The Wonderful Creatures of Mudchute Farm: Turkeys

I don’t mean to be rude, but turkeys are really strange to look at and also quite amazing.

The bit of loose flesh that hangs from the forehead to their beak is called a snood, and the bit beneath their beak is called a wattle. You can tell how the bird is doing by looking at the colour of these fleshy flaps. If the male turkey is trying to attract a mate then the skin is bright red, if they are scared then they turn blue and when they are not well the flesh becomes pale.

Wild turkeys can fly quite fast, about 50 miles an hour, but only for a very short distance, about 100 yards. But the turkeys that have been specially bred to be eaten by people are much too big and heavy to fly at all. On land turkeys can run at speeds of up to 25 miles an hour. There are also reports that wild turkeys can swim by spreading out their big fan shaped tails and kicking their legs.

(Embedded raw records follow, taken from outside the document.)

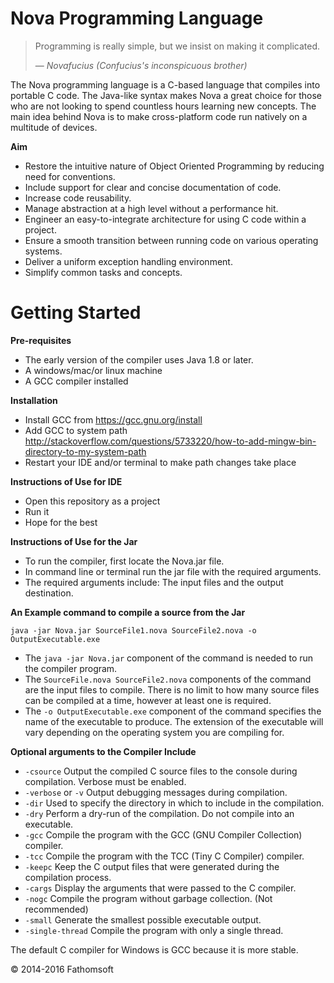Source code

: Nova Programming Language
===========================

> Programming is really simple, but we insist on making it complicated.
> 
> &mdash; <cite>Novafucius (Confucius's inconspicuous brother)</cite>

The Nova programming language is a C-based language that compiles into portable C code. The Java-like syntax makes Nova a great choice for those who are not looking to spend countless hours learning new concepts. The main idea behind Nova is to make cross-platform code run natively on a multitude of devices.

__Aim__

  * Restore the intuitive nature of Object Oriented Programming by reducing need for conventions.
  * Include support for clear and concise documentation of code.
  * Increase code reusability.
  * Manage abstraction at a high level without a performance hit.
  * Engineer an easy-to-integrate architecture for using C code within a project.
  * Ensure a smooth transition between running code on various operating systems.
  * Deliver a uniform exception handling environment.
  * Simplify common tasks and concepts.

Getting Started
===============

__Pre-requisites__

  * The early version of the compiler uses Java 1.8 or later.
  * A windows/mac/or linux machine
  * A GCC compiler installed

__Installation__

* Install GCC from https://gcc.gnu.org/install
* Add GCC to system path http://stackoverflow.com/questions/5733220/how-to-add-mingw-bin-directory-to-my-system-path
* Restart your IDE and/or terminal to make path changes take place

__Instructions of Use for IDE__

* Open this repository as a project
* Run it
* Hope for the best

__Instructions of Use for the Jar__

  * To run the compiler, first locate the Nova.jar file.
  * In command line or terminal run the jar file with the required arguments.
  * The required arguments include: The input files and the output destination.

__An Example command to compile a source from the Jar__

`java -jar Nova.jar SourceFile1.nova SourceFile2.nova -o OutputExecutable.exe`

  * The `java -jar Nova.jar` component of the command is needed to run the compiler program.
  * The `SourceFile.nova SourceFile2.nova` components of the command are the input files to compile. There is no limit to how many source files can be compiled at a time, however at least one is required.
  * The `-o OutputExecutable.exe` component of the command specifies the name of the executable to produce. The extension of the executable will vary depending on the operating system you are compiling for.

__Optional arguments to the Compiler Include__

  * `-csource` Output the compiled C source files to the console during compilation. Verbose must be enabled.
  * `-verbose` or `-v` Output debugging messages during compilation.
  * `-dir` Used to specify the directory in which to include in the compilation.
  * `-dry` Perform a dry-run of the compilation. Do not compile into an executable.
  * `-gcc` Compile the program with the GCC (GNU Compiler Collection) compiler.
  * `-tcc` Compile the program with the TCC (Tiny C Compiler) compiler.
  * `-keepc` Keep the C output files that were generated during the compilation process.
  * `-cargs` Display the arguments that were passed to the C compiler.
  * `-nogc` Compile the program without garbage collection. (Not recommended)
  * `-small` Generate the smallest possible executable output.
  * `-single-thread` Compile the program with only a single thread.

The default C compiler for Windows is GCC because it is more stable.



© 2014-2016 Fathomsoft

An interesting fact about poo. Male turkeys poo is shaped like a candy cane and female poo is like a spiral.

Turkeys didn’t originate in the country of Turkey at all. What seems to have happened is that hundreds of years ago English people started to eat what they thought of as a very yummy bird which was a guinea fowl from Madagascar. The people trading these birds were from Turkey so the English assumed that the birds were too. Then, years later, Spanish people went to America and discovered that wild turkeys tasted like those guinea fowl and so they got called turkeys as well. Not at all confusing.

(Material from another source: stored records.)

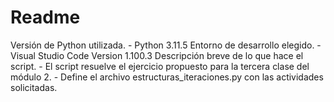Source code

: # Readme

Versión de Python utilizada.
    - Python 3.11.5
Entorno de desarrollo elegido.
    - Visual Studio Code Version 1.100.3
Descripción breve de lo que hace el script.
    - El script resuelve el ejercicio propuesto para la tercera clase del módulo 2.
    - Define el archivo estructuras_iteraciones.py con las actividades solicitadas.
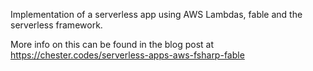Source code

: Implementation of a serverless app using AWS Lambdas, fable and the serverless framework.

More info on this can be found in the blog post at https://chester.codes/serverless-apps-aws-fsharp-fable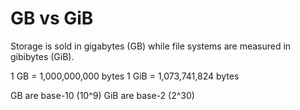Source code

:# GB vs GiB

Storage is sold in gigabytes (GB) while file systems are measured in gibibytes
(GiB).

1 GB = 1,000,000,000 bytes
1 GiB = 1,073,741,824 bytes

GB are base-10 (10^9)
GiB are base-2 (2^30)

They are really clever birds about some things, they can recognise each other by voices, they plan ahead, know their territory really well and recognise patterns.From the first moments they hatch from their eggs the young ones are able to walk and run and find their own food and are covered in soft feathers. All the adults have to do is to defend their ‘poults’, (young). They take this work seriously and sometimes start defensive fights with their own reflections.